Problem details
The lines below starting at the line containing "ART is an excellent" and ending at the line containing "- The implementation is not parallelized." are to be repeated exactly, with both ends kept and nothing else added.

Supplied records
╔══

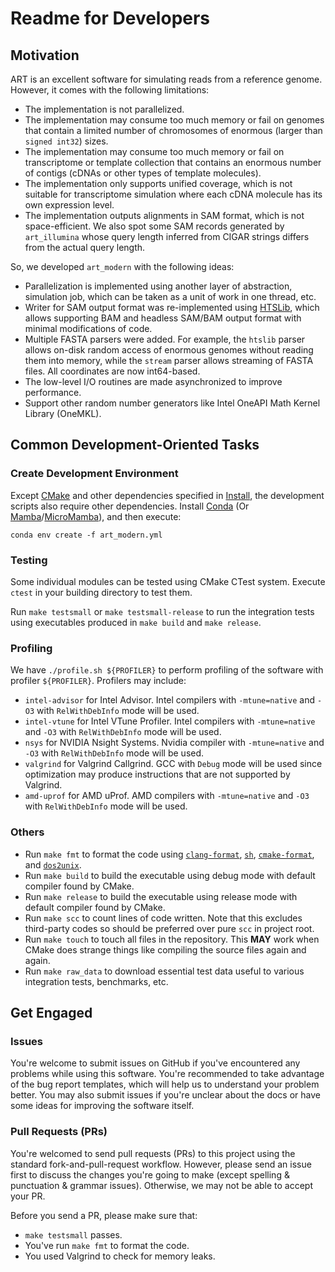 # Readme for Developers

## Motivation

ART is an excellent software for simulating reads from a reference genome. However, it comes with the following limitations:

- The implementation is not parallelized.
- The implementation may consume too much memory or fail on genomes that contain a limited number of chromosomes of enormous (larger than `signed int32`) sizes.
- The implementation may consume too much memory or fail on transcriptome or template collection that contains an enormous number of contigs (cDNAs or other types of template molecules).
- The implementation only supports unified coverage, which is not suitable for transcriptome simulation where each cDNA molecule has its own expression level.
- The implementation outputs alignments in SAM format, which is not space-efficient. We also spot some SAM records generated by `art_illumina` whose query length inferred from CIGAR strings differs from the actual query length.

So, we developed `art_modern` with the following ideas:

- Parallelization is implemented using another layer of abstraction, simulation job, which can be taken as a unit of work in one thread, etc.
- Writer for SAM output format was re-implemented using [HTSLib](https://www.htslib.org/), which allows supporting BAM and headless SAM/BAM output format with minimal modifications of code.
- Multiple FASTA parsers were added. For example, the `htslib` parser allows on-disk random access of enormous genomes without reading them into memory, while the `stream` parser allows streaming of FASTA files. All coordinates are now int64-based.
- The low-level I/O routines are made asynchronized to improve performance.
- Support other random number generators like Intel OneAPI Math Kernel Library (OneMKL).

## Common Development-Oriented Tasks

### Create Development Environment

Except [CMake](https://cmake.org) and other dependencies specified in [Install](Install.md), the development scripts also require other dependencies. Install [Conda](https://docs.conda.io/en/latest/) (Or [Mamba](https://mamba.readthedocs.io/en/latest/)/[MicroMamba](https://mamba.readthedocs.io/en/latest/micromamba.html)), and then execute:

```shell
conda env create -f art_modern.yml
```

### Testing

Some individual modules can be tested using CMake CTest system. Execute `ctest` in your building directory to test them.

Run `make testsmall` or `make testsmall-release` to run the integration tests using executables produced in `make build` and `make release`.

### Profiling

We have `./profile.sh ${PROFILER}` to perform profiling of the software with profiler `${PROFILER}`. Profilers may include:

- `intel-advisor` for Intel Advisor. Intel compilers with `-mtune=native` and `-O3` with `RelWithDebInfo` mode will be used.
- `intel-vtune` for Intel VTune Profiler. Intel compilers with `-mtune=native` and `-O3` with `RelWithDebInfo` mode will be used.
- `nsys` for NVIDIA Nsight Systems. Nvidia compiler with `-mtune=native` and `-O3` with `RelWithDebInfo` mode will be used.
- `valgrind` for Valgrind Callgrind. GCC with `Debug` mode will be used since optimization may produce instructions that are not supported by Valgrind.
- `amd-uprof` for AMD uProf. AMD compilers with `-mtune=native` and `-O3` with `RelWithDebInfo` mode will be used.

### Others

- Run `make fmt` to format the code using [`clang-format`](https://clang.llvm.org/docs/ClangFormat.html), [`sh`](https://github.com/mvdan/sh), [`cmake-format`](https://cmake-format.readthedocs.io/), and [`dos2unix`](https://www.freebsd.org/cgi/man.cgi?query=dos2unix&sektion=1).
- Run `make build` to build the executable using debug mode with default compiler found by CMake.
- Run `make release` to build the executable using release mode with default compiler found by CMake.
- Run `make scc` to count lines of code written. Note that this excludes third-party codes so should be preferred over pure `scc` in project root.
- Run `make touch` to touch all files in the repository. This **MAY** work when CMake does strange things like compiling the source files again and again.
- Run `make raw_data` to download essential test data useful to various integration tests, benchmarks, etc.

## Get Engaged

### Issues

You're welcome to submit issues on GitHub if you've encountered any problems while using this software. You're recommended to take advantage of the bug report templates, which will help us to understand your problem better. You may also submit issues if you're unclear about the docs or have some ideas for improving the software itself.

### Pull Requests (PRs)

You're welcomed to send pull requests (PRs) to this project using the standard fork-and-pull-request workflow. However, please send an issue first to discuss the changes you're going to make (except spelling \& punctuation \& grammar issues). Otherwise, we may not be able to accept your PR.

Before you send a PR, please make sure that:

- `make testsmall` passes.
- You've run `make fmt` to format the code.
- You used Valgrind to check for memory leaks.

╚══

Task solution
ART is an excellent software for simulating reads from a reference genome. However, it comes with the following limitations:

- The implementation is not parallelized.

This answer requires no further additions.